So the wife and I decided to catch filmmaker Edgar Wright’s latest at the moving picture show last night, Last Night in Soho. I had never been as big of a fan of his work as some people–he seems to have a fairly devout base of fanboys–but I always thought that he at least knows how to serve up a decent couple of hours or so of entertainment. Actual storytelling was never quite Wright’s greatest strength but at least his movies were usually funny. Any plot deficiencies that Shaun of the Dead or Hot Fuzz may have had were more than compensated by the humor that permeated those movies, as schoolboyish as it may be. I never got the impression from Wright that he was ever necessarily out to make grand cinematic masterpieces. His goal always seemed to be to simply provide some decent distraction for the moviegoer’s dollar. And that’s perfectly fine. Ain’t nothin’ wrong with that at all.
But now he’s given us Last Night in Soho. It seems that Edgar wants to take himself a little more seriously these days, which is also fine, but the result is a bright and pretty neon dish that unfortunately serves up some very confused storytelling, with very little of the laughter that is usually to be had in his films. It’s so confusing, and so offensive to the audience’s intelligence, as to be downright embarrassing.
I guess I shouldn’t be too surprised that Wright has become anxious to change things up a bit and get a little more artsy. “Evolve or die,” as the late John Lennon once said during the recording of Sgt. Pepper. Wright’s 2017 movie Baby Driver attempted to extend his artistic reach beyond his usual grasp, but as far as plot and story goes, that action-heist-car chase crime thriller is far more satisfying than Soho. Of course, Wright reportedly spent two decades developing Driver, having started working on the script as an adolescent. Soho feels like it was slapped together over a long weekend of heavy drinking and bong hits some time during the height of the #MeToo controversy. This is all the more perplexing considering that the film was co-written with a woman screenwriter, Krysty Wilson-Cairns, who also co-wrote the script of Sam Mendes’ perfectly respectable (if not entirely memorable) World War I drama, 1917, for which she shared an Academy Award nomination for Best Original Screenplay with Mendes. Soho is definitely attempting to make some kind of a statement about women and what they have had to deal with in the professional world in both the past and in the present, but whatever it is that it’s trying to say is much too garbled to make out. Surely Wilson-Cairns must have a more distinct take.

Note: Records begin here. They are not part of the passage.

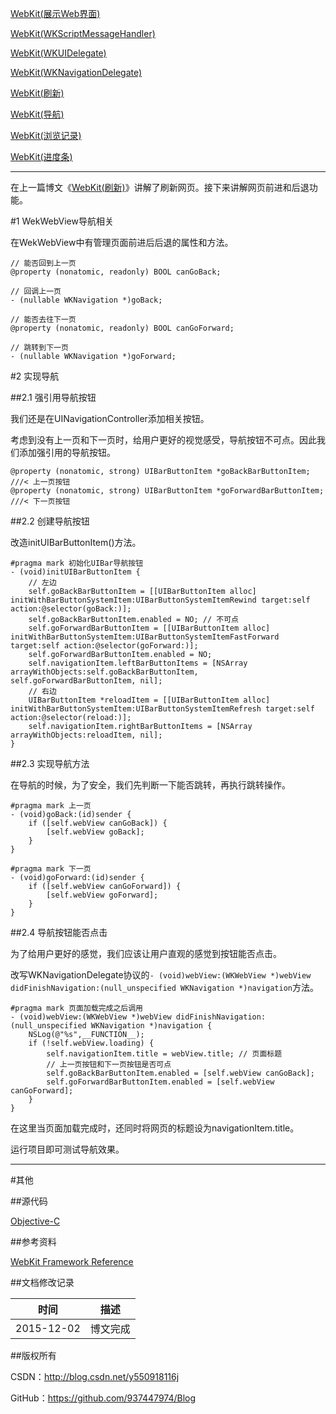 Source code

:[WebKit(展示Web界面)](https://github.com/937447974/Blog/blob/master/WebKit/WebKit(展示Web界面).md)

[WebKit(WKScriptMessageHandler)](https://github.com/937447974/Blog/blob/master/WebKit/WebKit(WKScriptMessageHandler).md)

[WebKit(WKUIDelegate)](https://github.com/937447974/Blog/blob/master/WebKit/WebKit(WKUIDelegate).md)

[WebKit(WKNavigationDelegate)](https://github.com/937447974/Blog/blob/master/WebKit/WebKit(WKNavigationDelegate).md)

[WebKit(刷新)](https://github.com/937447974/Blog/blob/master/WebKit/WebKit(刷新).md)

[WebKit(导航)](https://github.com/937447974/Blog/blob/master/WebKit/WebKit(导航).md)

[WebKit(浏览记录)](https://github.com/937447974/Blog/blob/master/WebKit/WebKit(浏览记录).md)

[WebKit(进度条)](https://github.com/937447974/Blog/blob/master/WebKit/WebKit(进度条).md)

------

在上一篇博文《[WebKit(刷新)](https://github.com/937447974/Blog/blob/master/WebKit/WebKit(刷新).md)》讲解了刷新网页。接下来讲解网页前进和后退功能。

#1 WekWebView导航相关

在WekWebView中有管理页面前进后后退的属性和方法。

```objc
// 能否回到上一页
@property (nonatomic, readonly) BOOL canGoBack;

// 回调上一页
- (nullable WKNavigation *)goBack;

// 能否去往下一页
@property (nonatomic, readonly) BOOL canGoForward;

// 跳转到下一页
- (nullable WKNavigation *)goForward;
```

#2 实现导航

##2.1 强引用导航按钮

我们还是在UINavigationController添加相关按钮。

考虑到没有上一页和下一页时，给用户更好的视觉感受，导航按钮不可点。因此我们添加强引用的导航按钮。

```objc
@property (nonatomic, strong) UIBarButtonItem *goBackBarButtonItem;    ///< 上一页按钮
@property (nonatomic, strong) UIBarButtonItem *goForwardBarButtonItem; ///< 下一页按钮
```

##2.2 创建导航按钮

改造initUIBarButtonItem()方法。

```objc
#pragma mark 初始化UIBar导航按钮
- (void)initUIBarButtonItem {
    // 左边
    self.goBackBarButtonItem = [[UIBarButtonItem alloc] initWithBarButtonSystemItem:UIBarButtonSystemItemRewind target:self action:@selector(goBack:)];
    self.goBackBarButtonItem.enabled = NO; // 不可点
    self.goForwardBarButtonItem = [[UIBarButtonItem alloc] initWithBarButtonSystemItem:UIBarButtonSystemItemFastForward target:self action:@selector(goForward:)];
    self.goForwardBarButtonItem.enabled = NO;
    self.navigationItem.leftBarButtonItems = [NSArray arrayWithObjects:self.goBackBarButtonItem, self.goForwardBarButtonItem, nil];
    // 右边
    UIBarButtonItem *reloadItem = [[UIBarButtonItem alloc] initWithBarButtonSystemItem:UIBarButtonSystemItemRefresh target:self action:@selector(reload:)];
    self.navigationItem.rightBarButtonItems = [NSArray arrayWithObjects:reloadItem, nil];
}
```

##2.3 实现导航方法

在导航的时候，为了安全，我们先判断一下能否跳转，再执行跳转操作。

```objc
#pragma mark 上一页
- (void)goBack:(id)sender {
    if ([self.webView canGoBack]) {
        [self.webView goBack];
    }
}

#pragma mark 下一页
- (void)goForward:(id)sender {
    if ([self.webView canGoForward]) {
        [self.webView goForward];
    }
}
```

##2.4 导航按钮能否点击

为了给用户更好的感觉，我们应该让用户直观的感觉到按钮能否点击。

改写WKNavigationDelegate协议的`- (void)webView:(WKWebView *)webView didFinishNavigation:(null_unspecified WKNavigation *)navigation`方法。

```objc
#pragma mark 页面加载完成之后调用
- (void)webView:(WKWebView *)webView didFinishNavigation:(null_unspecified WKNavigation *)navigation {
    NSLog(@"%s",__FUNCTION__);
    if (!self.webView.loading) {
        self.navigationItem.title = webView.title; // 页面标题
        // 上一页按钮和下一页按钮是否可点
        self.goBackBarButtonItem.enabled = [self.webView canGoBack];
        self.goForwardBarButtonItem.enabled = [self.webView canGoForward];
    }
}
```

在这里当页面加载完成时，还同时将网页的标题设为navigationItem.title。

运行项目即可测试导航效果。
&#160;

----------

#其他

##源代码

[Objective-C](https://github.com/937447974/Objective-C)

##参考资料

[WebKit Framework Reference](https://developer.apple.com/library/ios/documentation/Cocoa/Reference/WebKit/ObjC_classic/index.html#//apple_ref/doc/uid/TP30000745)

##文档修改记录

| 时间 | 描述 |
| ---- | ---- |
| 2015-12-02 | 博文完成 |

##版权所有

CSDN：http://blog.csdn.net/y550918116j

GitHub：https://github.com/937447974/Blog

The film looks good, to be sure. Edgar Wright never fails to deliver pretty pictures and some interesting camera work, and he obviously finds mid-1960s London to be quite the inspiration. But–and this should be more than obvious to a filmmaker of Wright’s caliber–if you’re going to pull a bait-and-switch on your audience, the switch had better turn out be a lot more satisfying than what they thought they were getting when they took the bait. At the very least, you shouldn’t totally undermine in the final act a major part of the premise that you had set up in the first.
It was entirely fitting that Wright should cast veteran actors Terrence Stamp and Diana Rigg in a film that in part harkens back to the swinging ’60s. But Stamp turns out to be a mostly incidental character and so he’s unjustly wasted in this movie. And it’s very sad that this was Rigg’s final curtain. Young lead actress Thomasin McKenzie is fine in the lead role of Eloise considering that she’s saddled with a character who’s almost an entirely reactive protagonist, an apparently unintended irony considering the film’s semi-feminist pretensions. (McKenzie was far better in the underrated and underappreciated JoJo Rabbit.) Matt Smith also appears to be trying his best with the script’s shallow character development.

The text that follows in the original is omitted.